A Good Problem to Have

Last month I spent most of my creative energy on the 3-Day Novel Contest. It took me most of the remaining month to recover. Now it’s October, and I’m itching to jump into the next project.

But which one?

The morning of the 3-Day, I mentioned to a friend that while I had my outline for one novel written out and ready to write for the contest, I was much more excited bout a different idea that had been percolating in my brain. Write the one you’re most excited about, he said.

Good advice.

A couple of weeks ago, Amy McLane mentioned she felt torn between two projects, so I passed on the advice to her. Work where her energy pulled her. It worked for her as it’d worked for me for the 3-Day.

But now I’m looking at my list of story ideas and having a terrible time deciding which one to tackle next. I love all of them, and they’re all screaming at me like hungry toddlers wanting cookies. I don’t know which one to feed first.

It’s a great problem to have, right? It’s sort of the opposite of writers block. But I’m finding it equally paralyzing.

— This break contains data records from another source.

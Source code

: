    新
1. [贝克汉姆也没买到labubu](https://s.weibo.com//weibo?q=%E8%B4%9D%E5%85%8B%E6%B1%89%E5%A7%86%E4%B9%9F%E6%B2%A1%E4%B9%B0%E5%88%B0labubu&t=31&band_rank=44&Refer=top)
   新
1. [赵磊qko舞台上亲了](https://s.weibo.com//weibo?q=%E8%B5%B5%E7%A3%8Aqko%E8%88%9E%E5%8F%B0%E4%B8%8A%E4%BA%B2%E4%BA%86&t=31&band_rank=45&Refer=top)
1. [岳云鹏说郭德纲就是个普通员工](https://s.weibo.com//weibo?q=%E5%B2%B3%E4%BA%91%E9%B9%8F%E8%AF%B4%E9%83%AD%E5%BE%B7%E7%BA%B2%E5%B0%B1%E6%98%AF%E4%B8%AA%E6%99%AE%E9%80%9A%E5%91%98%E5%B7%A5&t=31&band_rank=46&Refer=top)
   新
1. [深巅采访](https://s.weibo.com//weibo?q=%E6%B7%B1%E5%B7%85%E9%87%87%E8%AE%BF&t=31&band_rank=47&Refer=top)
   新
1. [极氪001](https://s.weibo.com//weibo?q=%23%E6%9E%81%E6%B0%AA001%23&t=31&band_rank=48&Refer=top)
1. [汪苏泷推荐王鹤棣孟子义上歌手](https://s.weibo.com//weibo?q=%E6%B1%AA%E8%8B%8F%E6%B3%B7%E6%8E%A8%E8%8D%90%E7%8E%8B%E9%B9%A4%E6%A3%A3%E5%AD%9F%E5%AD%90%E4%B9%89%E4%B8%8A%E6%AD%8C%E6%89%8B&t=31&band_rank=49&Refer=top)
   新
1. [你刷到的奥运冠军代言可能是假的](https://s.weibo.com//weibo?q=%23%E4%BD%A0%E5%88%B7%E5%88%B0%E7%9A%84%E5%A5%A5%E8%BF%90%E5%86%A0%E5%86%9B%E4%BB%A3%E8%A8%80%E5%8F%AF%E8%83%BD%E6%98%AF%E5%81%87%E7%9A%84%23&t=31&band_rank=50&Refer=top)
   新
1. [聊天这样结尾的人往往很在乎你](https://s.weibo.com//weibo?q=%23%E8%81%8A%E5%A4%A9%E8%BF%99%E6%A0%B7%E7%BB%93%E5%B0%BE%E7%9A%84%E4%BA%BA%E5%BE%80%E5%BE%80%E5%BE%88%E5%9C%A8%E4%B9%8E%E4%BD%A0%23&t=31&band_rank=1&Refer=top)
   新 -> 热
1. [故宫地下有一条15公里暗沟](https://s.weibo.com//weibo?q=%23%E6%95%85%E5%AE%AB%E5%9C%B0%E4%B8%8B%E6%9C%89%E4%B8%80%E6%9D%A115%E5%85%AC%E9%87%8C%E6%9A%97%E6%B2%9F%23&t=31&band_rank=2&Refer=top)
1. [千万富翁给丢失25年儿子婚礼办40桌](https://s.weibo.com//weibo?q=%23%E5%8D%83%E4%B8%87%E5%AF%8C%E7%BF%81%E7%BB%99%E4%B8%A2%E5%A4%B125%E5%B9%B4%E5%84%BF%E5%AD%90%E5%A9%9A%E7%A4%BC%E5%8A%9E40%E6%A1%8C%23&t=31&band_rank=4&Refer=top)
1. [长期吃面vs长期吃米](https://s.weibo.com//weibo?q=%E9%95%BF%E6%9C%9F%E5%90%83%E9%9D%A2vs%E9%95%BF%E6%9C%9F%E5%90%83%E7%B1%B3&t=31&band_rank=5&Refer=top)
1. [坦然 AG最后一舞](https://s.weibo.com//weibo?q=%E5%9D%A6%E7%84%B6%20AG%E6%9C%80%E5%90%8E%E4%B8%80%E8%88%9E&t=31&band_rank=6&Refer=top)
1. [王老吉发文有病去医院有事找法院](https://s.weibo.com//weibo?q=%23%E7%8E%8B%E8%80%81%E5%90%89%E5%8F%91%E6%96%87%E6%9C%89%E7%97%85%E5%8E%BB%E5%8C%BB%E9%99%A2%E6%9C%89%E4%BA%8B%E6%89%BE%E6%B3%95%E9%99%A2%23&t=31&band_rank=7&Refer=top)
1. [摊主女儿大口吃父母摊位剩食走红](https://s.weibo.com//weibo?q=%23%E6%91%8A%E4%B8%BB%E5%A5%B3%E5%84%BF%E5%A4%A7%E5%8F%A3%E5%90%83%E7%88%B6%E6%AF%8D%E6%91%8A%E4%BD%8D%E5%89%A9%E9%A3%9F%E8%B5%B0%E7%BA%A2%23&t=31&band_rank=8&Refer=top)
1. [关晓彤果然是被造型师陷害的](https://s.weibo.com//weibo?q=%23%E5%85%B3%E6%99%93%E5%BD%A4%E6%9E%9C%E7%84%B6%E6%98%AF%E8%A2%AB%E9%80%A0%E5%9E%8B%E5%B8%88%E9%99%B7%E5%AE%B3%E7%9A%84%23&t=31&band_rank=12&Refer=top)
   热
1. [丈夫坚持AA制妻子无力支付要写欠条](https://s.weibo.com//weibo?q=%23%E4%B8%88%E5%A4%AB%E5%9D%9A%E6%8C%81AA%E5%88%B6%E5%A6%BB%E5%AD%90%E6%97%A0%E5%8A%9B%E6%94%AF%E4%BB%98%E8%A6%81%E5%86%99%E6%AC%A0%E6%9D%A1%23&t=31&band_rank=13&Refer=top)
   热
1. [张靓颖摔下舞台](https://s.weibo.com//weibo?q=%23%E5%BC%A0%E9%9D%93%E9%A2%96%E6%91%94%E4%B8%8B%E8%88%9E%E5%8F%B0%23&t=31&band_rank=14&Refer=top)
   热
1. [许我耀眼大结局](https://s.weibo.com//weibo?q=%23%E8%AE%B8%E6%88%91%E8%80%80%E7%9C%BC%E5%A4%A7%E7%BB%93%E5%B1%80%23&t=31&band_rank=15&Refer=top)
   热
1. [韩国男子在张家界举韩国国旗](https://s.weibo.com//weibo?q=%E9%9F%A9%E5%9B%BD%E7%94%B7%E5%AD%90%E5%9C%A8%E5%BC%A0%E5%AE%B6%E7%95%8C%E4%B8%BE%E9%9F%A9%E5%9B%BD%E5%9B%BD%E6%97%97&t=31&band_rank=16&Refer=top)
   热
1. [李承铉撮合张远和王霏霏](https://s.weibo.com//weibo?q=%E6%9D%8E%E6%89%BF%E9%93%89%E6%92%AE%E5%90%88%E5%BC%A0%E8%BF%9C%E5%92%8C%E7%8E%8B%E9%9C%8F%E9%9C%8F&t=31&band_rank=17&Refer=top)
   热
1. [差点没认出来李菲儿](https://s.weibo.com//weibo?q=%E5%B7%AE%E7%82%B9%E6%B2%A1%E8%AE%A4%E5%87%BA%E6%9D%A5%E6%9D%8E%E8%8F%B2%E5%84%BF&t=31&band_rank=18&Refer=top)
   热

Because they’re all wanting my attention, none of them are getting my attention. It’s easier to tune out the lot of them, and do something else entirely. Something like painting or web design. Something that doesn’t involve writing. But that’s not the answer. That’s not a writer’s life.

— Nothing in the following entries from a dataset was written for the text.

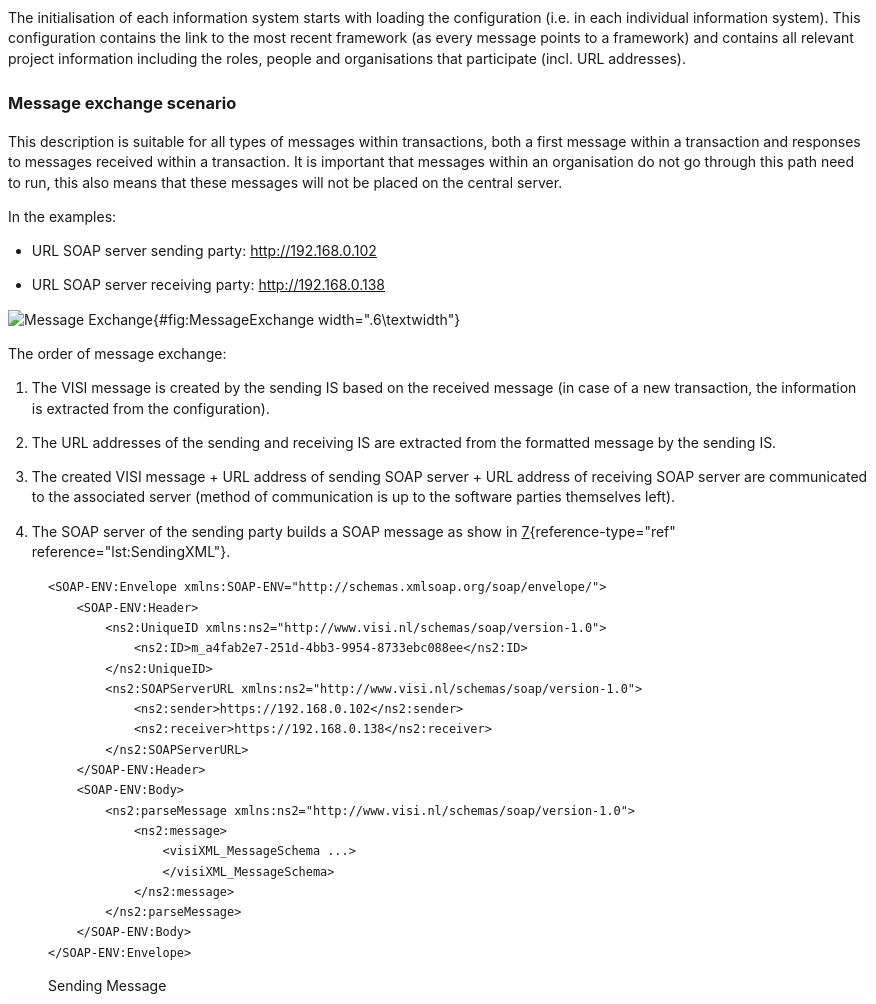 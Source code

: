 The initialisation of each information system starts with loading the
configuration (i.e. in each individual information system). This
configuration contains the link to the most recent framework (as every
message points to a framework) and contains all relevant project
information including the roles, people and organisations that
participate (incl. URL addresses).

### Message exchange scenario

This description is suitable for all types of messages within
transactions, both a first message within a transaction and responses to
messages received within a transaction. It is important that messages
within an organisation do not go through this path need to run, this
also means that these messages will not be placed on the central server.

In the examples:

-   URL SOAP server sending party: http://192.168.0.102

-   URL SOAP server receiving party: http://192.168.0.138

![Message
Exchange](images/visi8.2messageexchange.png){#fig:MessageExchange
width=".6\\textwidth"}

The order of message exchange:

1.  The VISI message is created by the sending IS based on the received
    message (in case of a new transaction, the information is extracted
    from the configuration).

2.  The URL addresses of the sending and receiving IS are extracted from
    the formatted message by the sending IS.

3.  The created VISI message + URL address of sending SOAP server + URL
    address of receiving SOAP server are communicated to the associated
    server (method of communication is up to the software parties
    themselves left).

4.  The SOAP server of the sending party builds a SOAP message as show
    in [7](#lst:SendingXML){reference-type="ref"
    reference="lst:SendingXML"}.

<figure id="lst:SendingXML">
<pre><code>&lt;SOAP-ENV:Envelope xmlns:SOAP-ENV=&quot;http://schemas.xmlsoap.org/soap/envelope/&quot;&gt;
    &lt;SOAP-ENV:Header&gt;
        &lt;ns2:UniqueID xmlns:ns2=&quot;http://www.visi.nl/schemas/soap/version-1.0&quot;&gt;
            &lt;ns2:ID&gt;m_a4fab2e7-251d-4bb3-9954-8733ebc088ee&lt;/ns2:ID&gt;
        &lt;/ns2:UniqueID&gt;
        &lt;ns2:SOAPServerURL xmlns:ns2=&quot;http://www.visi.nl/schemas/soap/version-1.0&quot;&gt;
            &lt;ns2:sender&gt;https://192.168.0.102&lt;/ns2:sender&gt;
            &lt;ns2:receiver&gt;https://192.168.0.138&lt;/ns2:receiver&gt;
        &lt;/ns2:SOAPServerURL&gt;
    &lt;/SOAP-ENV:Header&gt;
    &lt;SOAP-ENV:Body&gt;
        &lt;ns2:parseMessage xmlns:ns2=&quot;http://www.visi.nl/schemas/soap/version-1.0&quot;&gt;
            &lt;ns2:message&gt;
                &lt;visiXML_MessageSchema ...&gt;
                &lt;/visiXML_MessageSchema&gt;
            &lt;/ns2:message&gt;
        &lt;/ns2:parseMessage&gt;
    &lt;/SOAP-ENV:Body&gt;
&lt;/SOAP-ENV:Envelope&gt;</code></pre>
<figcaption>Sending Message</figcaption>
</figure>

Thinking back on my friend’s advice — write the story you’re moat excited about — I’ve decided to take a Robert Frost approach to determine which story has the most energy. Remember the poem? Two paths diverged in a yellow wood?

Well, four (or fifteen) stories converged in a writer’s brain. I’m going to spend a little time walking down each path and see which is the one I should travel by. Which one garners my energy.